Thirty years later, I saw George RR Martin speaking reverently of his good friend and mentor, Roger Zelazny, and giving high praise to his work. If George loved his stuff so much, I figured I’d better listen.

So I picked up Nine Princes in Amber again a couple of days ago. Weird? Yes. Anti heroic? You bet. But I guess in the intervening decades I’d changed just a tad, read widely, and could appreciate this aesthetic. I still had a difficult time envisioning shadow earth, as well as the incredible longevity of prince Corwin, and the great city of cities, Amber, of which all other realities are mere reflections or shadows. This central theme of the ideal city, and its shadow realities, seems to me now the amazing charm of this book, part of its greatness. The idea of a kind of a Platonic ideal of a realm, nearly unattainable, but to which the hero is questing back to try and win for himself, really resonated with me on some subconscious level. The archetypal folks helping Corwin and hindering him along the way, his mythological, mischievous and murderous family, all of it was mixed together so expertly, in such a convincing way, that I felt it and enjoyed it very deeply. My criticisms of it aren’t criticisms, really, more matters of taste. As a person who loves mammoth fantasies and intricate detail in battles, I was a little chagrined by the very brief descriptions Zelazny used to describe massive, epic combat, or raising an army of a quarter million men and an armada of enormous size. But it works for this book, and if you want that kind of detail, plenty of other writers will provide it. Besides, there are nine more books in this story, so there is plenty more of Amber to explore.

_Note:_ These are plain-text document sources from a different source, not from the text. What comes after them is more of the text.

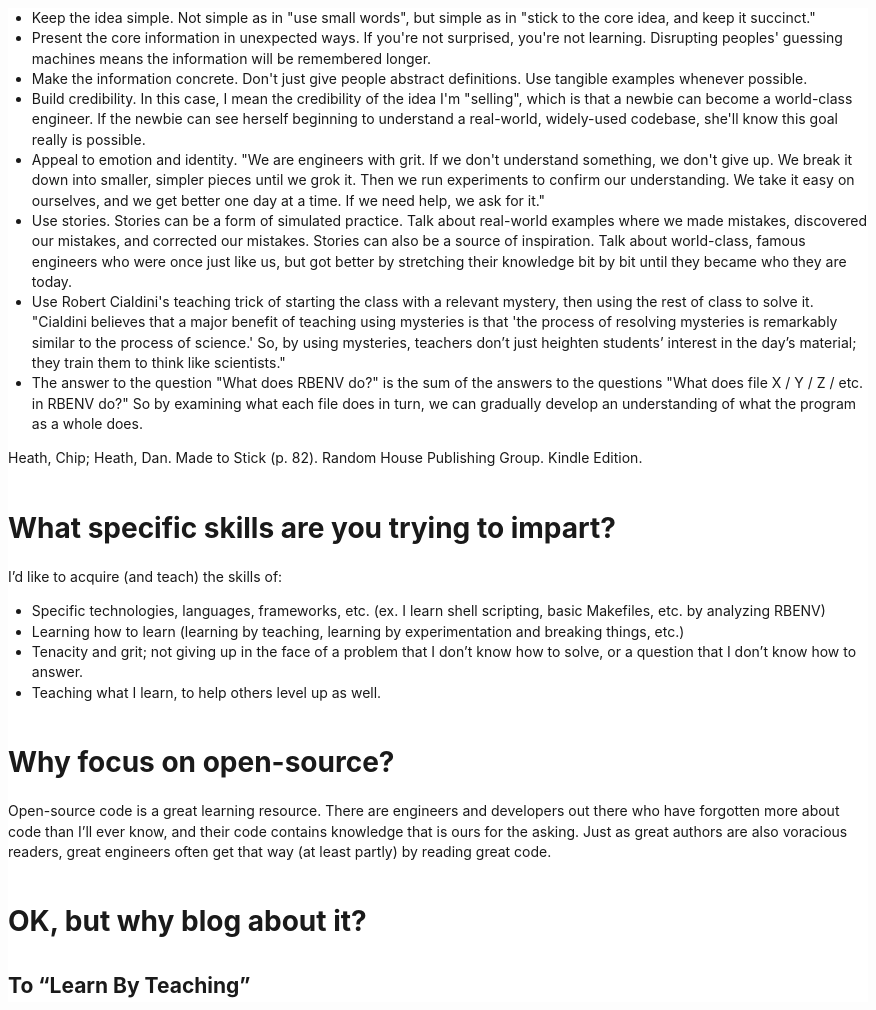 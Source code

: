   - Keep the idea simple.  Not simple as in "use small words", but simple as in "stick to the core idea, and keep it succinct."
  - Present the core information in unexpected ways.  If you're not surprised, you're not learning.  Disrupting peoples' guessing machines means the information will be remembered longer.
  - Make the information concrete.  Don't just give people abstract definitions.  Use tangible examples whenever possible.
  - Build credibility.  In this case, I mean the credibility of the idea I'm "selling", which is that a newbie can become a world-class engineer.  If the newbie can see herself beginning to understand a real-world, widely-used codebase, she'll know this goal really is possible.
  - Appeal to emotion and identity.  "We are engineers with grit.  If we don't understand something, we don't give up.  We break it down into smaller, simpler pieces until we grok it.  Then we run experiments to confirm our understanding.  We take it easy on ourselves, and we get better one day at a time.  If we need help, we ask for it."
  - Use stories.  Stories can be a form of simulated practice.  Talk about real-world examples where we made mistakes, discovered our mistakes, and corrected our mistakes.  Stories can also be a source of inspiration.  Talk about world-class, famous engineers who were once just like us, but got better by stretching their knowledge bit by bit until they became who they are today.
  - Use Robert Cialdini's teaching trick of starting the class with a relevant mystery, then using the rest of class to solve it.  "Cialdini believes that a major benefit of teaching using mysteries is that 'the process of resolving mysteries is remarkably similar to the process of science.' So, by using mysteries, teachers don’t just heighten students’ interest in the day’s material; they train them to think like scientists."
  - The answer to the question "What does RBENV do?" is the sum of the answers to the questions "What does file X / Y / Z / etc. in RBENV do?"  So by examining what each file does in turn, we can gradually develop an understanding of what the program as a whole does.

Heath, Chip; Heath, Dan. Made to Stick (p. 82). Random House Publishing Group. Kindle Edition.

# What specific skills are you trying to impart?

I’d like to acquire (and teach) the skills of:

 - Specific technologies, languages, frameworks, etc. (ex. I learn shell scripting, basic Makefiles, etc. by analyzing RBENV)
 - Learning how to learn (learning by teaching, learning by experimentation and breaking things, etc.)
 - Tenacity and grit; not giving up in the face of a problem that I don’t know how to solve, or a question that I don’t know how to answer.
 - Teaching what I learn, to help others level up as well.

# Why focus on open-source?

Open-source code is a great learning resource.  There are engineers and developers out there who have forgotten more about code than I’ll ever know, and their code contains knowledge that is ours for the asking.  Just as great authors are also voracious readers, great engineers often get that way (at least partly) by reading great code.

# OK, but why blog about it?

## To “Learn By Teaching”
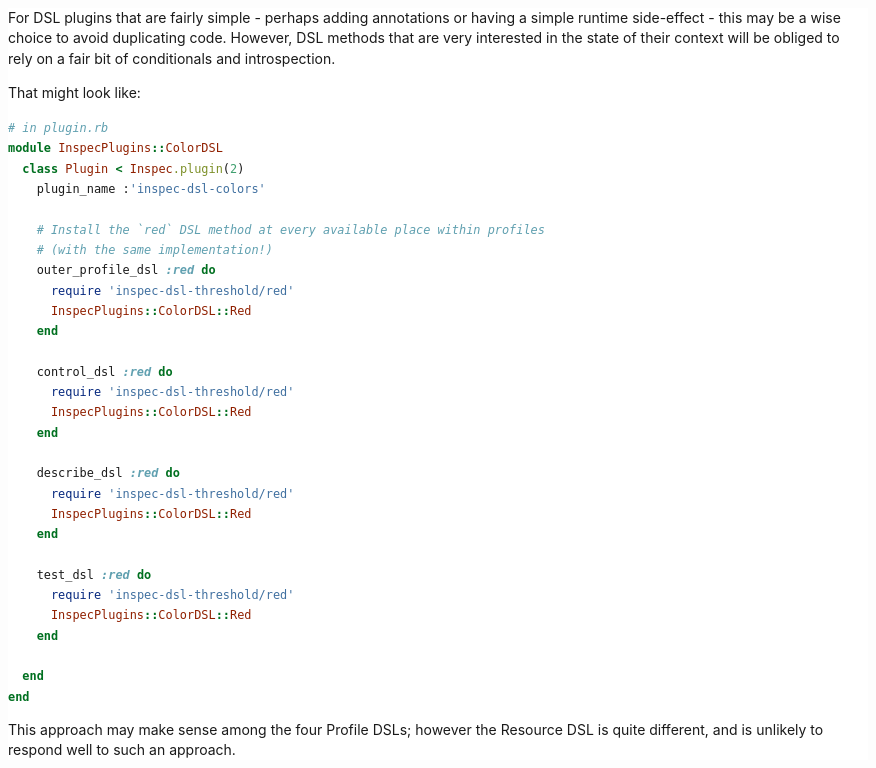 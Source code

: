 For DSL plugins that are fairly simple - perhaps adding annotations or having a simple runtime side-effect - this may be a wise choice to avoid duplicating code.  However, DSL methods that are very interested in the state of their context will be obliged to rely on a fair bit of conditionals and introspection.

That might look like:

```ruby
# in plugin.rb
module InspecPlugins::ColorDSL
  class Plugin < Inspec.plugin(2)
    plugin_name :'inspec-dsl-colors'

    # Install the `red` DSL method at every available place within profiles
    # (with the same implementation!)
    outer_profile_dsl :red do
      require 'inspec-dsl-threshold/red'
      InspecPlugins::ColorDSL::Red
    end

    control_dsl :red do
      require 'inspec-dsl-threshold/red'
      InspecPlugins::ColorDSL::Red
    end

    describe_dsl :red do
      require 'inspec-dsl-threshold/red'
      InspecPlugins::ColorDSL::Red
    end

    test_dsl :red do
      require 'inspec-dsl-threshold/red'
      InspecPlugins::ColorDSL::Red
    end

  end
end
```

This approach may make sense among the four Profile DSLs; however the Resource DSL is quite different, and is unlikely to respond well to such an approach.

I also loved the noirish feel to this, the mysterious story of this man who wakes from a coma not knowing who or what he is, but knowing he’s destined for something, that he better protect himself, he better get going and get some allies and start fighting before it’s too late. This guy is a godly prince, but he doesn’t know it yet. But this impetus to get on with it, to strive and fight for every inch, because nothing is guaranteed, this is the stuff of myth as well as noir. I loved the way Zelazny mixed high speech and low speech, high epic battles with lowly grimy hand to hand combat, old and new, mythological and familiar everyday things. What a perceptive, brilliant, erudite, gifted writer. Wonderful stuff, in my humble estimation. I guess I’d even say I loved this book.

I enjoyed it so much I read it in just a couple of sittings and was sad it was over, and I am eager to go back to Amber and walk the pattern again. I may need a break first though. This is heavy stuff, to me, not a typical fantasy realm of dragons and orcs, though I like those very much, as well.

So if my old pal out there is reading this, thanks good buddy for the recommendation. I’m also glad George RR Martin is out there promoting is friend’s work. It is so worth visiting, my friends. See you in Amber.